M. Night ShyamalanM. Night Shyamalan is to directors what Kevin Spacey is to actors.  Sure, The Sixth Sense wasn’t terrible, but it did mark the start of Shyamalan’s unsurpassed reign of snake-oil salesmanship.  From Unbreakable to The Village, Shyamalan has perfected the art of “film-as-vanity-project,” imbuing every scene he directs with an unwarranted, almost admirably pure egotism.  By the time I saw Adrian Brody dressed up like a Quaker flapping his arms like a retard, it was pretty clear to me that Shyamalan must be a horrible human being.

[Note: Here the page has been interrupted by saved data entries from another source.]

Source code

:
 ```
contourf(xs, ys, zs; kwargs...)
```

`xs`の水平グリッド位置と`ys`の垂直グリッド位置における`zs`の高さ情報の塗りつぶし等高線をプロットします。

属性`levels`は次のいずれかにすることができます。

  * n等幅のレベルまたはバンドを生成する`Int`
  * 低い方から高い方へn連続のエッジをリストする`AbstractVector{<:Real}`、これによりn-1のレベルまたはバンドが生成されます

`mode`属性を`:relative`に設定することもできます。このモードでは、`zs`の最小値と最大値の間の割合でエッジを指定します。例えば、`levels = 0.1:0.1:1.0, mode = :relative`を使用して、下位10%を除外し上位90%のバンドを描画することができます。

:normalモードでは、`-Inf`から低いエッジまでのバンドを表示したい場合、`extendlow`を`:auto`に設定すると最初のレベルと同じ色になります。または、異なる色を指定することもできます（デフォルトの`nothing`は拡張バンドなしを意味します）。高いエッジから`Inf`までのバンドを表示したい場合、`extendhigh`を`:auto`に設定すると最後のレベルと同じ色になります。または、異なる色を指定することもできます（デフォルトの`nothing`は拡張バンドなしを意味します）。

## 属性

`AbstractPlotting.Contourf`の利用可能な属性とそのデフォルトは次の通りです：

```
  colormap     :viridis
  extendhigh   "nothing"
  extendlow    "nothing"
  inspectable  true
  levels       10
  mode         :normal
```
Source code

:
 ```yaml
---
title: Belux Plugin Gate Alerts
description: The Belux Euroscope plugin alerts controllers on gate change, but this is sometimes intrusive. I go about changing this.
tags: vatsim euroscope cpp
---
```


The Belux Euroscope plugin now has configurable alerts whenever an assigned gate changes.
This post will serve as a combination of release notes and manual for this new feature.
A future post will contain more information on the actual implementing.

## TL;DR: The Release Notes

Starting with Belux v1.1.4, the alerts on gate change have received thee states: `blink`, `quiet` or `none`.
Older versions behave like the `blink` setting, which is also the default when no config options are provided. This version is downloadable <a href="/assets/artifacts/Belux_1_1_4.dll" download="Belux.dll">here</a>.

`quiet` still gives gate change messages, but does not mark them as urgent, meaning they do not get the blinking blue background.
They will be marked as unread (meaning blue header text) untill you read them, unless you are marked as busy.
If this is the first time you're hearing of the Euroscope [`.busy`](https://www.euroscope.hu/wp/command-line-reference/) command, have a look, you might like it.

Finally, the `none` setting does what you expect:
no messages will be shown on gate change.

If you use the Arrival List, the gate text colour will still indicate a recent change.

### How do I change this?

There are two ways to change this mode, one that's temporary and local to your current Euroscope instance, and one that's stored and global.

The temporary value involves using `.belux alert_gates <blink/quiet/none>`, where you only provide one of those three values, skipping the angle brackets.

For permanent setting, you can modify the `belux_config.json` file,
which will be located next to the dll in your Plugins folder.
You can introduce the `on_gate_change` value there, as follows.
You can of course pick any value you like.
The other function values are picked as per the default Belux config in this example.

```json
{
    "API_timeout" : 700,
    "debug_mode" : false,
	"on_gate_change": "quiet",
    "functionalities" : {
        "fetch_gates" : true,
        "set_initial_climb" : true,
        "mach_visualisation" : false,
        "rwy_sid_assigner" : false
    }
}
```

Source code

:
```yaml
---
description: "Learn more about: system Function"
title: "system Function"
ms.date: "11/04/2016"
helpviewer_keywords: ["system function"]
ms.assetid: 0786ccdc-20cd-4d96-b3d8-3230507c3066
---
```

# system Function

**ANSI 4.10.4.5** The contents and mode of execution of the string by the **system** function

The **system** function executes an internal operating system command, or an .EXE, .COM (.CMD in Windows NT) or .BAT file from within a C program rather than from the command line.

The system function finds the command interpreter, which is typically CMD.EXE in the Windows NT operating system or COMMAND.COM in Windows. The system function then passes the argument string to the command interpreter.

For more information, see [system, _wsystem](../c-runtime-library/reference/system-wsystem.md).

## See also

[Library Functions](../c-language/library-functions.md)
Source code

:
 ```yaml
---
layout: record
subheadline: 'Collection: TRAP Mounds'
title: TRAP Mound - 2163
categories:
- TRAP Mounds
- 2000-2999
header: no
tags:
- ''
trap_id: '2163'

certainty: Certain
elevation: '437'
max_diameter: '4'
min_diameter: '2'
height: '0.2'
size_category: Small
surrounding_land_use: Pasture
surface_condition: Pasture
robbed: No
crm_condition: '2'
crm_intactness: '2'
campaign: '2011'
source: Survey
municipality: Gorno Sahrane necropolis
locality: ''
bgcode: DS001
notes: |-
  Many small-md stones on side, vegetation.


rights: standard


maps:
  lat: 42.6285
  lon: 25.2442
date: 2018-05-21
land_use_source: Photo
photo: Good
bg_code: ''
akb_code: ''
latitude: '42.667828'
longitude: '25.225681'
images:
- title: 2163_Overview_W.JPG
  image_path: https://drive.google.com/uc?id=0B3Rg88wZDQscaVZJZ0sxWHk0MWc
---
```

Needless to say, I derived a great deal of enjoyment from reading Janet Maslin’s review of Michael Baumberger’s new biography of Shyamalan.  It includes some priceless quotations, such as “Night’s shirt was half open — Tom Jones in his prime,” and “What kind of power could he have over me?,” which I imagine Baumberger delivering with a fist-shake towards the heavens.  And here’s a tasty passage that refers to Paul Giametti (the poor man’s Kevin Spacey, if that’s possible) when “Night” cast him in Lady in the Water:

Night got a call from Paul Giamatti.

‘’Dude, I am so Lady,'’ Giamatti said. This was in March, five months before shooting was supposed to begin, an eon in moviemaking.

‘’Stop it,'’ Night said playfully.

‘’I'm telling ya — I am.'’

Night didn’t need to ask Paul what had taken him so long. The thing was, he was in. And for a moment Night was healed.